Si tu cherches une aide à traiter d’imposteur
1070 Un roi qui t’a fermé la porte de mon coeur,
Consulte Garibalde, il tremble à voir son maître :
Qui l’osa bien trahir l’osera méconnaître ;
Et tu peux recevoir de son mortel effroi
L’assurance qu’enfin tu n’attends pas de moi.

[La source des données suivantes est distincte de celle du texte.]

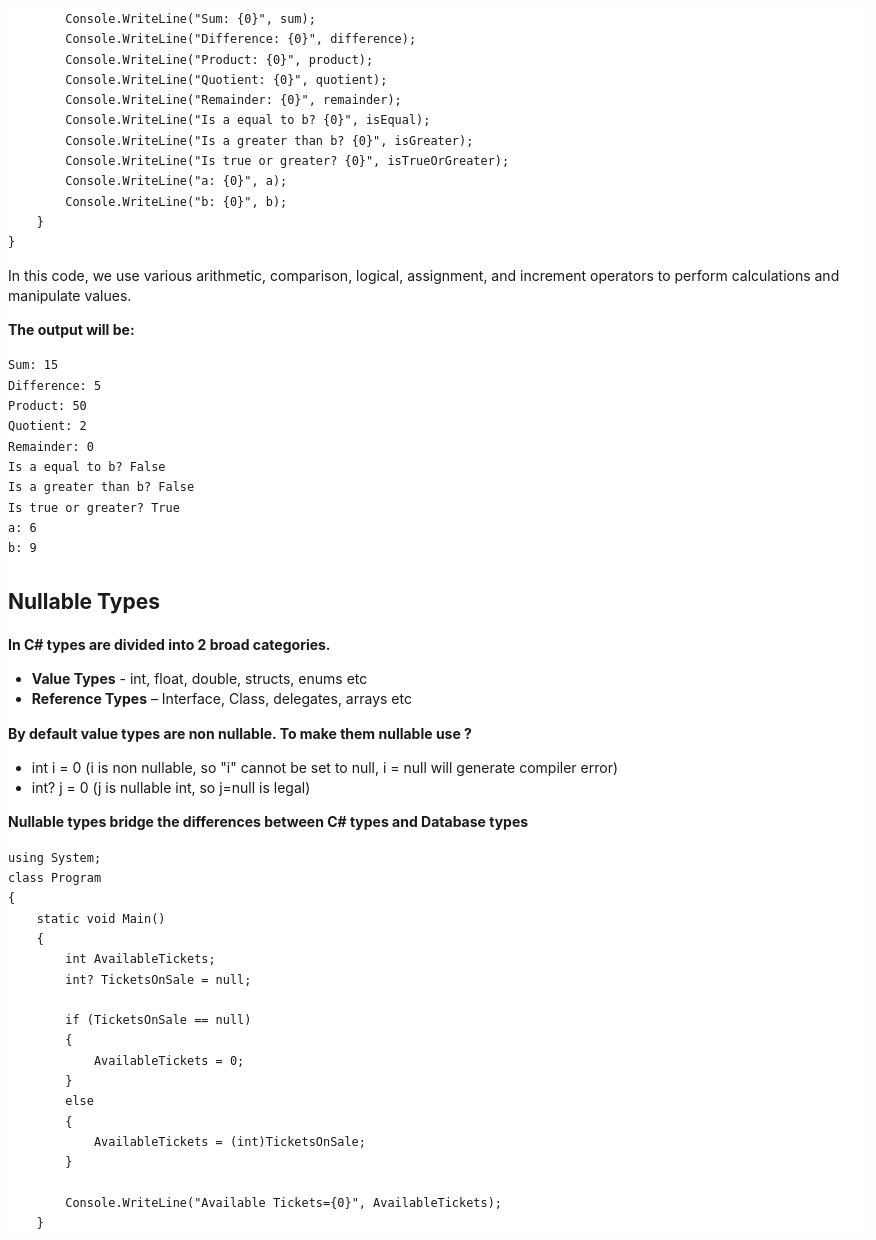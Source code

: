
 ```
        Console.WriteLine("Sum: {0}", sum);
        Console.WriteLine("Difference: {0}", difference);
        Console.WriteLine("Product: {0}", product);
        Console.WriteLine("Quotient: {0}", quotient);
        Console.WriteLine("Remainder: {0}", remainder);
        Console.WriteLine("Is a equal to b? {0}", isEqual);
        Console.WriteLine("Is a greater than b? {0}", isGreater);
        Console.WriteLine("Is true or greater? {0}", isTrueOrGreater);
        Console.WriteLine("a: {0}", a);
        Console.WriteLine("b: {0}", b);
    }
}
```

In this code, we use various arithmetic, comparison, logical, assignment, and increment operators to perform calculations and manipulate values. 

**The output will be:**

```
Sum: 15
Difference: 5
Product: 50
Quotient: 2
Remainder: 0
Is a equal to b? False
Is a greater than b? False
Is true or greater? True
a: 6
b: 9
```

## **Nullable Types**

**In C# types are divided into 2 broad categories.**

* **Value Types** - int, float, double, structs, enums etc
* **Reference Types** – Interface, Class, delegates, arrays etc

**By default value types are non nullable. To make them nullable use ?**

* int i = 0 (i is non nullable, so "i" cannot be set to null, i = null will generate compiler error)
* int? j = 0 (j is nullable int, so j=null is legal)

**Nullable types bridge the differences between C# types and Database types**

```
using System;
class Program
{
    static void Main()
    {
        int AvailableTickets;
        int? TicketsOnSale = null;

        if (TicketsOnSale == null)
        {
            AvailableTickets = 0;
        }
        else
        {
            AvailableTickets = (int)TicketsOnSale;
        }

        Console.WriteLine("Available Tickets={0}", AvailableTickets);
    }
```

1075 Un service si haut veut une âme plus basse ;
Et tu sais…
GRIMOALD.
Et tu sais… Oui, je sais jusqu’où va votre audace.
Sous l’espoir de jouir de ma perplexité,
Vous cherchez à me voir l’esprit inquiété ;
Et ces discours en l’air que l’orgueil vous inspire
1080 Veulent persuader ce que vous n’osez dire,
Brouiller la populace, et lui faire après vous
En un fourbe impudent respecter votre époux.
Poussez donc jusqu’au bout, devenez plus hardie :
Dites-nous hautement…
RODELINDE.
Dites-nous hautement… Que veux-tu que je die ?
1085 Il ne peut être ici que ce que tu voudras :
Tes flatteurs en croiront ce que tu résoudras.
Je n’ai pas pour t’instruire assez de complaisance ;
Et puisque son malheur l’a mis en ta puissance,
Je sais ce que je dois, si tu ne me le rends.
1090 Achève de te mettre au rang des vrais tyrans.